HADI NAFFI We have opened two additional branches, one on Verdun street in Beirut and the other in the suburb of Zalka. With that, we have now reached our current target of 18 branches covering the nation. In 2014 we will hopefully add two branches in Beirut and its environs, as 80% of Lebanon’s GDP derives geographically from the capital. Meanwhile, successful human resource management has enabled us to compete with any bank in the market as in addition to advanced IT systems, we have the necessary human capital.
MAB First, the Banque du Liban imposed certain new regulations concerning capital adequacy ratios (CAR). As a matter of fact, the rate being imposed on Lebanese banks is much higher than is seen elsewhere in the region. By 2015, CAR of banks in Lebanon must be a minimum of 12%. That is, the overall capital adequacy for core capital should be 8% or more. We are considerably more conservative than Basel III requirements, which are much lower than that, and actually give more grace to the banks. This is obviously very good for the banking sector, especially given the regional environment.

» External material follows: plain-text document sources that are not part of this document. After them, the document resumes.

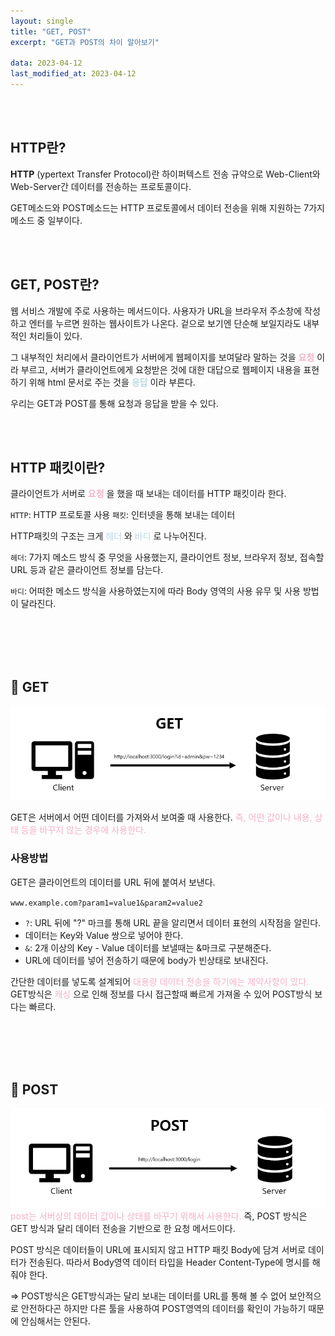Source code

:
 ```yaml
---
layout: single
title: "GET, POST"
excerpt: "GET과 POST의 차이 알아보기"

data: 2023-04-12
last_modified_at: 2023-04-12
---
```


<br/><br/>

## HTTP란?

**HTTP** (ypertext Transfer Protocol)란 하이퍼텍스트 전송 규약으로 Web-Client와 Web-Server간 데이터를 전송하는 프로토콜이다.

GET메소드와 POST메소드는 HTTP 프로토콜에서 데이터 전송을 위해 지원하는 7가지 메소드 중 일부이다.

<br/><br/>

## GET, POST란?

웹 서비스 개발에 주로 사용하는 메서드이다.
사용자가 URL을 브라우저 주소창에 작성하고 엔터를 누르면 원하는 웹사이트가 나온다. 겉으로 보기엔 단순해 보일지라도 내부적인 처리들이 있다.

그 내부적인 처리에서 클라이언트가 서버에게 웹페이지를 보여달라 말하는 것을 **<span style="color:#F5B1C8">요청</span>** 이라 부르고, 서버가 클라이언트에게 요청받은 것에 대한 대답으로 웹페이지 내용을 표현하기 위해 html 문서로 주는 것을 **<span style="color:#BADADF">응답</span>** 이라 부른다.

우리는 GET과 POST를 통해 요청과 응답을 받을 수 있다.

<br/><br/>

## HTTP 패킷이란?

클라이언트가 서버로 **<span style="color:#F5B1C8">요청</span>** 을 했을 때 보내는 데이터를 HTTP 패킷이라 한다.

`HTTP`: HTTP 프로토콜 사용
`패킷`: 인터넷을 통해 보내는 데이터

HTTP패킷의 구조는 크게 <span style="color:#BADADF">헤더</span> 와 <span style="color:#BADADF">바디</span> 로 나누어진다.

`헤더`: 7가지 메소드 방식 중 무엇을 사용했는지, 클라이언트 정보, 브라우저 정보, 접속할 URL 등과 같은 클라이언트 정보를 담는다.

`바디`: 어떠한 메소드 방식을 사용하였는지에 따라 Body 영역의 사용 유무 및 사용 방법이 달라진다.

<br/><br/>
<br/><br/>

## 📕 GET

![get](../img/get.png)

GET은 서버에서 어떤 데이터를 가져와서 보여줄 때 사용한다. <span style="color:#F5B1C8"> 즉, 어떤 값이나 내용, 상태 등을 바꾸지 않는 경우에 사용한다.</span>

### 사용방법

GET은 클라이언트의 데이터를 URL 뒤에 붙여서 보낸다.

`www.example.com?param1=value1&param2=value2 `

- `?`: URL 뒤에 "?" 마크를 통해 URL 끝을 알리면서 데이터 표현의 시작점을 알린다.
- 데이터는 Key와 Value 쌍으로 넣어야 한다.
- `&`: 2개 이상의 Key - Value 데이터를 보낼때는 &마크로 구분해준다.
- URL에 데이터를 넣어 전송하기 때문에 body가 빈상태로 보내진다.

간단한 데이터를 넣도록 설계되어 <span style="color:#F5B1C8">대용량 데이터 전송을 하기에는 제약사항이 있다.</span>
GET방식은 <span style="color:#F5B1C8">캐싱</span> 으로 인해 정보를 다시 접근할때 빠르게 가져올 수 있어 POST방식 보다는 빠르다.

<br/><br/>
<br/><br/>

## 📕 POST

![post](../img/post.png)
<span style="color:#F5B1C8">post는 서버상의 데이터 값이나 상태를 바꾸기 위해서 사용한다.</span> 즉, POST 방식은 GET 방식과 달리 데이터 전송을 기반으로 한 요청 메서드이다.

POST 방식은 데이터들이 URL에 표시되지 않고 HTTP 패킷 Body에 담겨 서버로 데이터가 전송된다.
따라서 Body영역 데이터 타입을 Header Content-Type에 명시를 해줘야 한다.

=> POST방식은 GET방식과는 달리 보내는 데이터를 URL를 통해 볼 수 없어 보안적으로 안전하다곤 하지만 다른 툴을 사용하여 POST영역의 데이터를 확인이 가능하기 때문에 안심해서는 안된다.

We need to have a very solid base, and as far as BankMed is concerned, we are already very well capitalized; today we have a CAR of 13% plus. We have run all kinds of scenarios and projections to see if our current capital is sufficient for our expansion plans over the next three to five years. It has proven to be more than adequate and we feel very comfortable with our capital base.

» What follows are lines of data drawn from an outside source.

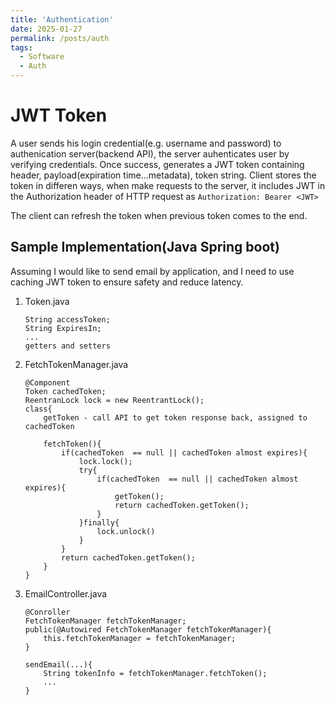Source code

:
 ```yaml
---
title: 'Authentication'
date: 2025-01-27
permalink: /posts/auth
tags:
  - Software
  - Auth
---
```

# JWT Token
A user sends his login credential(e.g. username and password) to authenication server(backend API), the server auhenticates user by verifying credentials. Once success, generates a JWT token containing header, payload(expiration time...metadata), token string. Client stores the token in differen ways, when make requests to the server, it includes JWT in the Authorization header of HTTP request as `Authorization: Bearer <JWT>`

The client can refresh the token when previous token comes to the end.

## Sample Implementation(Java Spring boot)
Assuming I would like to send email by application, and I need to use caching JWT token to ensure safety and reduce latency.
1. Token.java
    ```
    String accessToken;
    String ExpiresIn;
    ...
    getters and setters
    ```
2. FetchTokenManager.java
    ```
    @Component
    Token cachedToken;
    ReentranLock lock = new ReentrantLock();
    class{
        getToken - call API to get token response back, assigned to cachedToken

        fetchToken(){
            if(cachedToken  == null || cachedToken almost expires){
                lock.lock();
                try{
                    if(cachedToken  == null || cachedToken almost expires){
                        getToken();
                        return cachedToken.getToken();
                    }
                }finally{
                    lock.unlock()
                }
            }
            return cachedToken.getToken();
        }
    }
    ```
3. EmailController.java
    ```
    @Conroller
    FetchTokenManager fetchTokenManager;
    public(@Autowired FetchTokenManager fetchTokenManager){
        this.fetchTokenManager = fetchTokenManager;
    }

    sendEmail(...){
        String tokenInfo = fetchTokenManager.fetchToken();
        ...
    }
    ```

HN We are very advanced. You would be surprised to learn that in Lebanon most banks are able to comply with Basel III, even though many international banks do not today. Our status in this respect is the result of monetary policy and the Central Bank’s strict regulation.
MAB BankMed has changed strategically in terms of the growth of different business lines. Having very much been a corporate bank, we shifted toward a more aggressive retail banking expansion strategy. We also moved into the investment banking and brokerage business lines. That was the strategy five years ago, and we are still following the same plan. We are sustaining double-digit retail growth, and in fact this segment registers double the growth of the bank’s other business lines. We are also heavily geared toward fee income, and ensure that we leverage whatever balance sheet growth we have accordingly.
HN We have been successful in corporate activity, mainly with commercial loans. Now, our focus over the coming two or three years is not only to maintain growth in retail banking and housing loans, but also to focus mainly on developing our commercial and corporate banking activity. We are about to launch a new user-friendly IT platform. This will mean increased productivity, and will provide better reporting for management utilizing superior tools with which to make quicker decisions.